From 150a9cbf9728e27f4c18ecb0960cc63ee14ef7dc Mon Sep 17 00:00:00 2001
From: Stefan Bienert <stefan.bienert@unibas.ch>
Date: Mon, 28 Aug 2023 13:38:37 +0200
Subject: [PATCH] Notes on protocol steps

---
 convert_to_modelcif.py | 147 ++++++++++++++++++++++++++++++++++++++++-
 1 file changed, 145 insertions(+), 2 deletions(-)

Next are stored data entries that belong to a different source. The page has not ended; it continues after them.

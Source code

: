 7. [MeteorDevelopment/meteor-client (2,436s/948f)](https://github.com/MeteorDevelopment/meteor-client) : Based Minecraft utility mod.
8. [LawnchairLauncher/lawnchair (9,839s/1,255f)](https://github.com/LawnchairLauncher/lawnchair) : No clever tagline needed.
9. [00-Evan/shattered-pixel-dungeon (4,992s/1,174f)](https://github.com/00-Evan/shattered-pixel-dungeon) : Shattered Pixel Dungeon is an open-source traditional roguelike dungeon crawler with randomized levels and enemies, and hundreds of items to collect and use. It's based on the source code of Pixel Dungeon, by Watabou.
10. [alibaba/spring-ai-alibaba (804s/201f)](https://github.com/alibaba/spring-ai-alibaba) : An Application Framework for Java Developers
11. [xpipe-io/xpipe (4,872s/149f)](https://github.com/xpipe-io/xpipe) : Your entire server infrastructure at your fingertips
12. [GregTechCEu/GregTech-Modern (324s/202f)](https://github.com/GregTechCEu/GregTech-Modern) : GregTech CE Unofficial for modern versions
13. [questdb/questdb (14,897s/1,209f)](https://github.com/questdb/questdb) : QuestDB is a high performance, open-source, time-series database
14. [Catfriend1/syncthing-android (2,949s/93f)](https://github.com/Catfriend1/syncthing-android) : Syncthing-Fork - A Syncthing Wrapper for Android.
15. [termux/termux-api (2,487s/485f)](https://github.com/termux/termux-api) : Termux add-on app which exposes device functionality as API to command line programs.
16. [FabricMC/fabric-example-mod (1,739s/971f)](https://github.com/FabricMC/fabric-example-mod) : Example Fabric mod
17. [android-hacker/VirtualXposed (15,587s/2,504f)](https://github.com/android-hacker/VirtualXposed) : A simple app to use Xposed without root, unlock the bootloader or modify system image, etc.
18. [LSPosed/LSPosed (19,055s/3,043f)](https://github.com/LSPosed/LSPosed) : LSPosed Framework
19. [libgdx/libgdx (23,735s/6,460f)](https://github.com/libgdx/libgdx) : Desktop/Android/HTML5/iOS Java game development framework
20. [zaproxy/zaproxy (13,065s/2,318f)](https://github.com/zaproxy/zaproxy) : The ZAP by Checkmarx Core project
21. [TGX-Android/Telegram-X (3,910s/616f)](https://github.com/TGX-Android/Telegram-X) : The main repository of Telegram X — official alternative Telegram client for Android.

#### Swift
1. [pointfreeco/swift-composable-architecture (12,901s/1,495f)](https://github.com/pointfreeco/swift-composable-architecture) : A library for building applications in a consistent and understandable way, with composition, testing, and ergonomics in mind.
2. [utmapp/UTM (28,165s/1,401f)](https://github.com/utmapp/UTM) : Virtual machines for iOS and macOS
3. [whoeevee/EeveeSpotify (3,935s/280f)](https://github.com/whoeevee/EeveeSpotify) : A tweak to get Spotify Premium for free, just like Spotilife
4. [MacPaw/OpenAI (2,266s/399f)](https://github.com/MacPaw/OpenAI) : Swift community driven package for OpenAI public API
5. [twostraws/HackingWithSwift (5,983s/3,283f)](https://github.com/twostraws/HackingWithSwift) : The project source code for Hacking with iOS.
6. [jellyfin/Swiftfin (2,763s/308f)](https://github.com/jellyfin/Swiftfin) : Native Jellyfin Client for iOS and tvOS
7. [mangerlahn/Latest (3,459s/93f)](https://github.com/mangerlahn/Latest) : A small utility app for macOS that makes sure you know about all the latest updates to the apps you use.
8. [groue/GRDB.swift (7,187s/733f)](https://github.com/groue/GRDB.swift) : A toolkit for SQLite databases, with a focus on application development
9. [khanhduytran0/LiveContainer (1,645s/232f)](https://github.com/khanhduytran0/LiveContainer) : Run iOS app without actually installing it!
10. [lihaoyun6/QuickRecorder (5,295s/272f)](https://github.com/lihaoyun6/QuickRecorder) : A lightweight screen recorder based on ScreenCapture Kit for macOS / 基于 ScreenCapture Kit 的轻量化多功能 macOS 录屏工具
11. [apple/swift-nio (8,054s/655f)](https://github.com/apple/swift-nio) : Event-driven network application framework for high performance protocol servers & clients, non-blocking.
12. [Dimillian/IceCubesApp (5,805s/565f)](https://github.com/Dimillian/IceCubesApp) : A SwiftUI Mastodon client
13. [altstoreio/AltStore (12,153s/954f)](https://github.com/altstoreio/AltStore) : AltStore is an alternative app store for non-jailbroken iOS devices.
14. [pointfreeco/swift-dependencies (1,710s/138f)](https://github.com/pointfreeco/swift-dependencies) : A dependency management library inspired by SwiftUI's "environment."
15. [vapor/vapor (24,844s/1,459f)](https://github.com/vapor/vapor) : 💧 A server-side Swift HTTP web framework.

diff --git a/convert_to_modelcif.py b/convert_to_modelcif.py
index bd2a21f..7518283 100755
--- a/convert_to_modelcif.py
+++ b/convert_to_modelcif.py
@@ -4,14 +4,19 @@
 file with a lot of metadata in place."""
 
 from typing import Tuple
+import hashlib
 import json
 import os
 import sys
 
+from Bio import SeqIO
+from Bio.PDB import PDBParser, PPBuilder
+from Bio.PDB.Structure import Structure as BioStructure
 from absl import app, flags, logging
 
 import modelcif
 import modelcif.dumper
+import modelcif.model
 
 # ToDo: Get options properly, best get the same names as used in existing
 #       scripts, e.g. could '--monomer_objects_dir' be used as feature
@@ -34,8 +39,49 @@ FLAGS = flags.FLAGS
 #       exist as expected.
 
 
+class _Biopython2ModelCIF(modelcif.model.AbInitioModel):
+    """Map Biopython PDB.Structure object to ihm.model"""
+
+    def __init__(self, *args, **kwargs):
+        """Initialise a model"""
+        self.structure = kwargs.pop("bio_pdb_structure")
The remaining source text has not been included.